DATA:

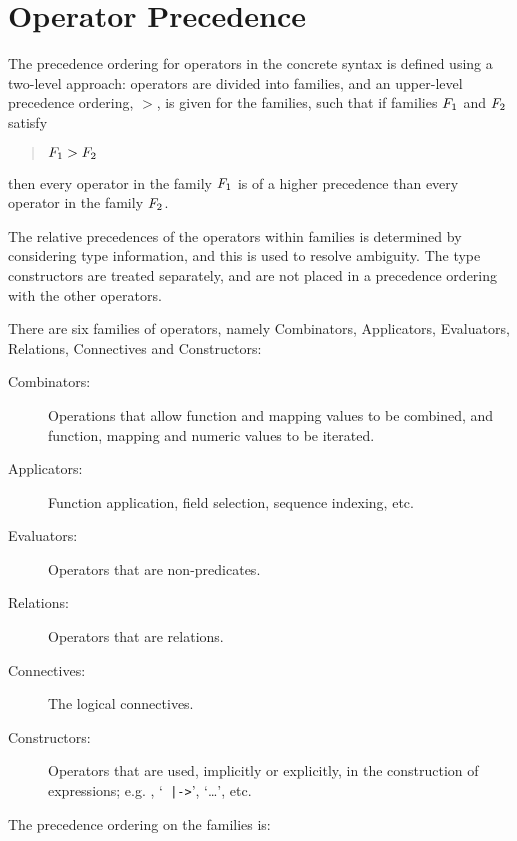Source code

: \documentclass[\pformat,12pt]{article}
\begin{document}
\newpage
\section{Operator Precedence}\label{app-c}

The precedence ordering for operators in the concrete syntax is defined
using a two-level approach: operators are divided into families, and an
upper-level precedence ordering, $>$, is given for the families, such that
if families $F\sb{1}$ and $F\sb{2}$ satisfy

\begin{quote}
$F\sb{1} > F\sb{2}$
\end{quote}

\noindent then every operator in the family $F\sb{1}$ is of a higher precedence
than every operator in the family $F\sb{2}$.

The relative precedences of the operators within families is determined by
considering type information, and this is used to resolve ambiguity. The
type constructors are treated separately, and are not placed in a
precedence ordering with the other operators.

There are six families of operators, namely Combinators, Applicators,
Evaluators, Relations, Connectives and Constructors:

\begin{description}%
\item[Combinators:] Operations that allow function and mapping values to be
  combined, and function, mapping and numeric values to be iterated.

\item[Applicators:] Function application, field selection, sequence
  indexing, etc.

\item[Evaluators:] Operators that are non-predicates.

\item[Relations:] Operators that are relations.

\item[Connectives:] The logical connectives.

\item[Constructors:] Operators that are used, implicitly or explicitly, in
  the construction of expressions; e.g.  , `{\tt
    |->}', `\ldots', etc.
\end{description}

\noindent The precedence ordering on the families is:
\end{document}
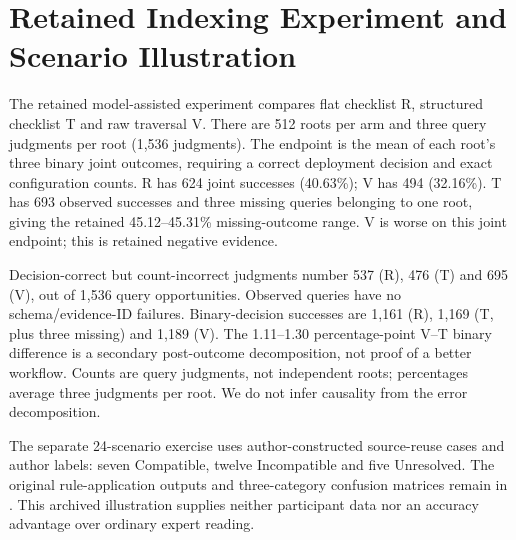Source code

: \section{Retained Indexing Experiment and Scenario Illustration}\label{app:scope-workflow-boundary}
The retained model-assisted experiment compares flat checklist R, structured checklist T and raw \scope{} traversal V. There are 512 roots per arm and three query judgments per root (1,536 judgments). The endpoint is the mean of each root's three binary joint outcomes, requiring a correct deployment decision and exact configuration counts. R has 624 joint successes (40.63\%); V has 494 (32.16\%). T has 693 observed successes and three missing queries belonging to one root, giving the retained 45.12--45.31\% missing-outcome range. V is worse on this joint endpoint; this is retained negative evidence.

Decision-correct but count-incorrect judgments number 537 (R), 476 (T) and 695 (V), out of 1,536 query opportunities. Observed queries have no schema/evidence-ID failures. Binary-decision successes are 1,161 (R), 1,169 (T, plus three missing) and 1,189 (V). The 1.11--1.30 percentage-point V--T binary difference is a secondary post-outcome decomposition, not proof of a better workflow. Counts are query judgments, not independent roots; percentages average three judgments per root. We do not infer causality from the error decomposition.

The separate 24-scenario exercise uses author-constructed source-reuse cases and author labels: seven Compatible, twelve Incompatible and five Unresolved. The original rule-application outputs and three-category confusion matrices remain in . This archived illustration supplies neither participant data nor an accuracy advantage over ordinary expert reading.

==

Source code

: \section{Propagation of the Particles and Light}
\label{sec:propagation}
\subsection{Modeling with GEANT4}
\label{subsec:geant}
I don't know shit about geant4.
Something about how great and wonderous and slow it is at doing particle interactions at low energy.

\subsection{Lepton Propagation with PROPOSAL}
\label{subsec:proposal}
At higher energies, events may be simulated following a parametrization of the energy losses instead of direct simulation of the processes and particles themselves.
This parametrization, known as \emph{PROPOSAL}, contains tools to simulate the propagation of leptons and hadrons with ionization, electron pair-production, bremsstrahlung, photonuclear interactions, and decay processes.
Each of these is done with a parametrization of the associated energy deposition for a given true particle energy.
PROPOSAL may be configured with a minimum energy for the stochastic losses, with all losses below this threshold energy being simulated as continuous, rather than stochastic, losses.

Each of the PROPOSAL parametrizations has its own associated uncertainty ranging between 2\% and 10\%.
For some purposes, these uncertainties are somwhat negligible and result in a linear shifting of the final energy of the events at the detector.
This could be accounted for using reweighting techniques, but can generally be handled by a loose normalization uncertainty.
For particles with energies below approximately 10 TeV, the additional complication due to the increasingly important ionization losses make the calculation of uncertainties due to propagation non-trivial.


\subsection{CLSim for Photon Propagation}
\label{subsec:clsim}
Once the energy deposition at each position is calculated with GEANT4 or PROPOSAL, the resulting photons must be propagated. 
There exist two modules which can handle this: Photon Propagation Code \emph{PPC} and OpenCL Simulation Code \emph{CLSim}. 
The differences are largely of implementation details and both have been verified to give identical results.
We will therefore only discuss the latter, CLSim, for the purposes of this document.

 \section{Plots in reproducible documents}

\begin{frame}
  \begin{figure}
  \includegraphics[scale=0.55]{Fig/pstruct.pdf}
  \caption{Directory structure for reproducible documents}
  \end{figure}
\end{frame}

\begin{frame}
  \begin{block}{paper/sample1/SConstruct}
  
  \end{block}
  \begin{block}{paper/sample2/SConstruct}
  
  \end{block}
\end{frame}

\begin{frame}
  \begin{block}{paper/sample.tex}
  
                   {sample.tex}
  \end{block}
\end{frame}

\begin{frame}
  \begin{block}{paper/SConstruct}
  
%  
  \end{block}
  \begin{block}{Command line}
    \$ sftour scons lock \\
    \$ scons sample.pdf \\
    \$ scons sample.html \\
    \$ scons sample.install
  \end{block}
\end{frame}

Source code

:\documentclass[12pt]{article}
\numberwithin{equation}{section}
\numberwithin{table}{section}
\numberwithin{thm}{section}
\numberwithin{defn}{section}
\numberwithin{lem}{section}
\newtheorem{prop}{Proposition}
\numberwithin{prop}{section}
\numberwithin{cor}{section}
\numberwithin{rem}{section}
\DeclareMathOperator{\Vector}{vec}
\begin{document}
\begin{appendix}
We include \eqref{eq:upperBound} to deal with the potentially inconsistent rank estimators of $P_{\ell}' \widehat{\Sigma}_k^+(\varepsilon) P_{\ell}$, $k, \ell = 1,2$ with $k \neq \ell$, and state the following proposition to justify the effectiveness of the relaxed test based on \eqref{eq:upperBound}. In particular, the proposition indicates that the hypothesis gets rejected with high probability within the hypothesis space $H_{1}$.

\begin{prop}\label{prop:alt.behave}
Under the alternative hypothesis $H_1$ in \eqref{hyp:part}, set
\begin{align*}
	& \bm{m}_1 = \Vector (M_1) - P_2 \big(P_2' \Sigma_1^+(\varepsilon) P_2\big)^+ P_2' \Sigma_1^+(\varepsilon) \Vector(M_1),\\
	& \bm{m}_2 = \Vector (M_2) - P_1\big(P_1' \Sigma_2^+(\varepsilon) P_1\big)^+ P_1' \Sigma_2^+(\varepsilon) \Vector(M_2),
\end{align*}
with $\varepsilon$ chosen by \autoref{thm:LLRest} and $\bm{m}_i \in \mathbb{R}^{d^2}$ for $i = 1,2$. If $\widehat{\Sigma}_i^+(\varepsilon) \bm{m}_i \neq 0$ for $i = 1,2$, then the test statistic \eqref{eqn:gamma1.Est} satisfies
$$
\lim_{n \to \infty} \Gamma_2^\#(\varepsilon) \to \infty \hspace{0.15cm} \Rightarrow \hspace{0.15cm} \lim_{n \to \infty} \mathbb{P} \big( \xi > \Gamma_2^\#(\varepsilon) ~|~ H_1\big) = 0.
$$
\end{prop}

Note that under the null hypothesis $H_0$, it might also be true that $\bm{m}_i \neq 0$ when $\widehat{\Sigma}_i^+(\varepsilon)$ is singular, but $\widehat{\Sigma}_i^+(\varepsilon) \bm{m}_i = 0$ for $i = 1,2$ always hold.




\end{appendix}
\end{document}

EXERCISE GOAL:
Beginning with the line containing "than every operator" in the material above, copy every line exactly until you have copied the line containing "mapping values to be".

PROBLEM SOLUTION:
than every operator in the family $F\sb{2}$.

The relative precedences of the operators within families is determined by
considering type information, and this is used to resolve ambiguity. The
type constructors are treated separately, and are not placed in a
precedence ordering with the other operators.

There are six families of operators, namely Combinators, Applicators,
Evaluators, Relations, Connectives and Constructors:

\begin{description}%
\item[Combinators:] Operations that allow function and mapping values to be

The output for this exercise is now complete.